MATLAB: How to use map and reduce efficiently

mapreduce

I have the following table, which has over 40 million rows and 5 columns:
Screenshot 2019-08-08 at 15.58.48.png
The first column is irrelevant. The second column is a YYYYMMDD date, and the frequency of the data is quarterly. The third column is a firmID – some firm IDs include letters as well as numbers. The fourth and fifth columns are values assigned to 2 different variables.
I wish to do 2 things:
1) for every rdate-cusip pair, sum shares across all different identifiers of mgrno that exist for that rdate-cusip combination. Call this value A.

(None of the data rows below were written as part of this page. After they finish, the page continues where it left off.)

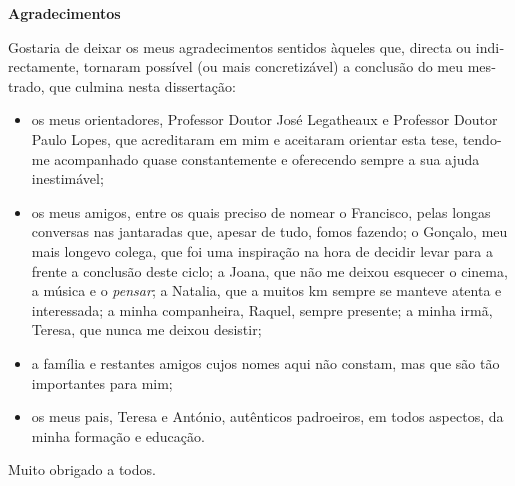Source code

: 
\cleardoublepage\thispagestyle{plain}

\begin{otherlanguage}{portuguese}
  \textbf{\Large Agradecimentos}

  Gostaria de deixar os meus agradecimentos sentidos àqueles que, directa ou indirectamente, tornaram possível (ou mais concretizável) a conclusão do meu mestrado, que culmina nesta dissertação:
  \begin{itemize}
    \item os meus orientadores, Professor Doutor José Legatheaux e Professor Doutor Paulo Lopes, que acreditaram em mim e aceitaram orientar esta tese, tendo-me acompanhado quase constantemente e oferecendo sempre a sua ajuda inestimável;
    \item os meus amigos, entre os quais preciso de nomear o Francisco, pelas longas conversas nas jantaradas que, apesar de tudo, fomos fazendo; o Gonçalo, meu mais longevo colega, que foi uma inspiração na hora de decidir levar para a frente a conclusão deste ciclo; a Joana, que não me deixou esquecer o cinema, a música e o \emph{pensar}; a Natalia, que a muitos km sempre se manteve atenta e interessada; a minha companheira, Raquel, sempre presente; a minha irmã, Teresa, que nunca me deixou desistir;
    \item a família e restantes amigos cujos nomes aqui não constam, mas que são tão importantes para mim;
    \item os meus pais, Teresa e António, autênticos padroeiros, em todos aspectos, da minha formação e educação.
  \end{itemize}

  Muito obrigado a todos.
\end{otherlanguage}
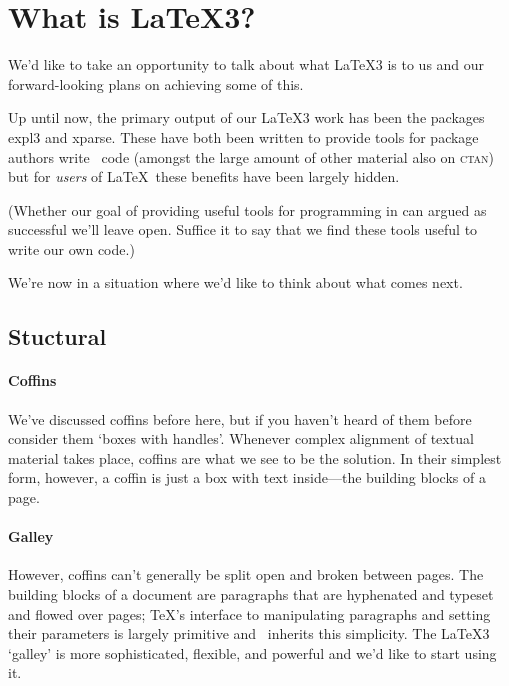 \documentclass{ltnews}
\providecommand\acro[1]{\textsc{\MakeLowercase{#1}}}
\begin{document}
  \renewcommand{\LaTeXNews}{\LaTeX3~News}
  \RaggedRight
  \setlength\parindent{1.5em}

\maketitle

\section{What is \LaTeX3?}

We'd like to take an opportunity to talk about what \LaTeX3 is to us and our forward-looking plans on achieving some of this.

Up until now, the primary output of our \LaTeX3 work has been the packages \textsf{expl3} and \textsf{xparse}.
These have both been written to provide tools for package authors write \LaTeXe\ code (amongst the large amount of other material also on \acro{CTAN}) but for \emph{users} of \LaTeX\ these benefits have been largely hidden.

(Whether our goal of providing useful tools for programming in can argued as successful we'll leave open.
Suffice it to say that we find these tools useful to write our own code.)

We're now in a situation where we'd like to think about what comes next.

\subsection{Stuctural}

\paragraph{Coffins}

We've discussed coffins before here, but if you haven't heard of them before consider them `boxes with handles'.
Whenever complex alignment of textual material takes place, coffins are what we see to be the solution.
In their simplest form, however, a coffin is just a box with text inside---the building blocks of a page.

\paragraph{Galley}

However, coffins can't generally be split open and broken between pages. The building blocks of a document are paragraphs that are hyphenated and typeset and flowed over pages; \TeX's interface to manipulating paragraphs and setting their parameters is largely primitive and \LaTeXe\ inherits this simplicity.
The \LaTeX3 `galley' is more sophisticated, flexible, and powerful and we'd like to start using it.
\end{document}
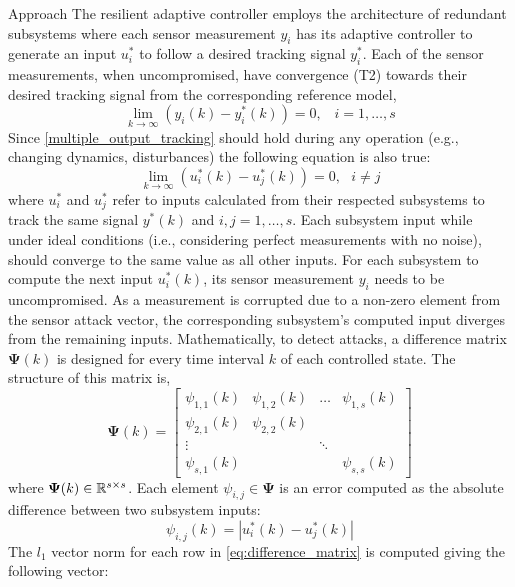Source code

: \begin{section}{Approach}
The resilient adaptive controller employs the architecture of redundant subsystems where each sensor measurement $y_i$ has its adaptive controller to generate an input $u^*_i$ to follow a desired tracking signal $y^*_i$. Each of the sensor measurements, when uncompromised, have convergence (T2) towards their desired tracking signal from the corresponding reference model,
    \begin{equation}
    \label{multiple_output_tracking}
    \lim_{k\to\infty}(y_i(k)-y^*_i(k))=0, \;\;\; i=1,\dots,s
    \end{equation}
Since \eqref{multiple_output_tracking} should hold during any operation (e.g., changing dynamics, disturbances) the following equation is also true:
\begin{equation}
    \label{eq:u_to_0}
    \lim_{k\to\infty}(u^*_i(k)-u^*_j(k))=0, \text{ }i\neq j
\end{equation}
where $u^*_i$ and $u^*_j$ refer to inputs calculated from their respected subsystems to track the same signal $y^*(k)$ and $i,j = 1,\dots,s$. Each subsystem input while under ideal conditions (i.e., considering perfect measurements with no noise), should converge to the same value as all other inputs. For each subsystem to compute the next input $u^*_i(k)$, its sensor measurement $y_i$ needs to be uncompromised. As a measurement is corrupted due to a non-zero element from the sensor attack vector, the corresponding subsystem's computed input diverges from the remaining inputs. Mathematically, to detect attacks, a difference matrix $\bm{\Psi}(k)$ is designed for every time interval $k$ of each controlled state. The structure of this matrix is,
    \begin{equation}
    \label{eq:difference_matrix}
	\bm{\Psi}(k)=\begin{bmatrix} \psi_{1,1}(k) & \psi_{1,2}(k) & \dots & \psi_{1,s}(k) \\ \psi_{2,1}(k) & \psi_{2,2}(k) &  &  \\ \vdots &  & \ddots &  \\ \psi_{s,1}(k) &  &  & \psi_{s,s}(k) \end{bmatrix}
	\end{equation}
where $\bm{\Psi}(k) \in \mathbb{R}^{s\times s}$. Each element $\psi_{i,j}\in\bm{\Psi}$ is an error computed as the absolute difference between two subsystem inputs:
    \begin{equation}
        \label{eq:input_diff}
        \psi_{i,j}(k)=|u^*_i(k)-u^*_j(k)|
    \end{equation}
The $l_1$ vector norm for each row in \eqref{eq:difference_matrix} is computed giving the following vector:


\end{section}
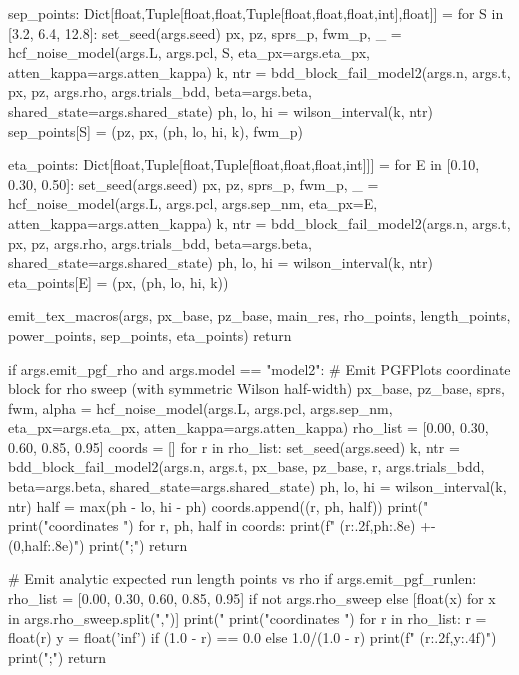 {{{{        sep_points: Dict[float,Tuple[float,float,Tuple[float,float,float,int],float]] = {}
        for S in [3.2, 6.4, 12.8]:
            set_seed(args.seed)
            px, pz, sprs_p, fwm_p, _ = hcf_noise_model(args.L, args.pcl, S,
                                                       eta_px=args.eta_px, atten_kappa=args.atten_kappa)
            k, ntr = bdd_block_fail_model2(args.n, args.t, px, pz, args.rho, args.trials_bdd,
                                           beta=args.beta, shared_state=args.shared_state)
            ph, lo, hi = wilson_interval(k, ntr)
            sep_points[S] = (pz, px, (ph, lo, hi, k), fwm_p)

        eta_points: Dict[float,Tuple[float,Tuple[float,float,float,int]]] = {}
        for E in [0.10, 0.30, 0.50]:
            set_seed(args.seed)
            px, pz, sprs_p, fwm_p, _ = hcf_noise_model(args.L, args.pcl, args.sep_nm,
                                                       eta_px=E, atten_kappa=args.atten_kappa)
            k, ntr = bdd_block_fail_model2(args.n, args.t, px, pz, args.rho, args.trials_bdd,
                                           beta=args.beta, shared_state=args.shared_state)
            ph, lo, hi = wilson_interval(k, ntr)
            eta_points[E] = (px, (ph, lo, hi, k))

        emit_tex_macros(args, px_base, pz_base, main_res, rho_points, length_points, power_points, sep_points, eta_points)
        return

    if args.emit_pgf_rho and args.model == "model2":
        # Emit PGFPlots coordinate block for rho sweep (with symmetric Wilson half-width)
        px_base, pz_base, sprs, fwm, alpha = hcf_noise_model(args.L, args.pcl, args.sep_nm,
                                                             eta_px=args.eta_px, atten_kappa=args.atten_kappa)
        rho_list = [0.00, 0.30, 0.60, 0.85, 0.95]
        coords = []
        for r in rho_list:
            set_seed(args.seed)
            k, ntr = bdd_block_fail_model2(args.n, args.t, px_base, pz_base, r, args.trials_bdd,
                                           beta=args.beta, shared_state=args.shared_state)
            ph, lo, hi = wilson_interval(k, ntr)
            half = max(ph - lo, hi - ph)
            coords.append((r, ph, half))
        print("%
        print("coordinates {")
        for r, ph, half in coords:
            print(f"  ({r:.2f},{ph:.8e}) +- (0,{half:.8e})")
        print("};")
        return

    # Emit analytic expected run length points vs rho
    if args.emit_pgf_runlen:
        rho_list = [0.00, 0.30, 0.60, 0.85, 0.95] if not args.rho_sweep else [float(x) for x in args.rho_sweep.split(",")]
        print("%
        print("coordinates {")
        for r in rho_list:
            r = float(r)
            y = float('inf') if (1.0 - r) == 0.0 else 1.0/(1.0 - r)
            print(f"  ({r:.2f},{y:.4f})")
        print("};")
        return

}}}}
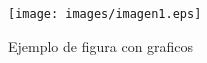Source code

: \begin{figure}[!th]
\begin{center}
\texttt{[image: images/imagen1.eps]}
\caption{Ejemplo de figura con graficos}
\label{fig}
\end{center}
\end{figure}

2) for every rdate-cusip pair, obtain the mode value of shrout2 across the different identifiers of mgrno that exist for that rdate-cusip combination. Call this value B.
3) divide A by B.
This would normally be straightforward, but due to the big dimensions of the data, I am struggling to do it. I have tried to use the functions map and reduce, without really loading the file into the workspace, but I believe I am mkaing some kind of mistake. I was getting error messages trying to conduct the division inside the mapping phase, so I decided to skip the division and just have as output a table in which the first column is quarter-CUSIP identifier, second column is A, and third column is B.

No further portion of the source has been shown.